WHAT YOU WILL DO
Pull every line of the entries that has the word "proxy".

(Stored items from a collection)
********

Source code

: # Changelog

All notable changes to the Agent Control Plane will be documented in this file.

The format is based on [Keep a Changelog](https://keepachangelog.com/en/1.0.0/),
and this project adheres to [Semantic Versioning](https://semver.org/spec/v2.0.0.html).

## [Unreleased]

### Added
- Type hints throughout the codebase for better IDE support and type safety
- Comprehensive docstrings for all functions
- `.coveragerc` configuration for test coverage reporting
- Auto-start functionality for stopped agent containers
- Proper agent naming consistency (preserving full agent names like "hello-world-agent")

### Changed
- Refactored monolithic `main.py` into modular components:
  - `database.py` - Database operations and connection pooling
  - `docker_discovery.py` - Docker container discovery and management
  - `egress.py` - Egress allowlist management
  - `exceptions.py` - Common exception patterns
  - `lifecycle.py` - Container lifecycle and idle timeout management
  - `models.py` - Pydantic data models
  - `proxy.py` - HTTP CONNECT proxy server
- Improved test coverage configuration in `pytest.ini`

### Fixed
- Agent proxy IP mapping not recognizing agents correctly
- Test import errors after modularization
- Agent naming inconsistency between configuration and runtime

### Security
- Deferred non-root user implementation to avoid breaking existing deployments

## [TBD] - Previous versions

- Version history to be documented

********

TASK RESULT
  - `proxy.py` - HTTP CONNECT proxy server
- Agent proxy IP mapping not recognizing agents correctly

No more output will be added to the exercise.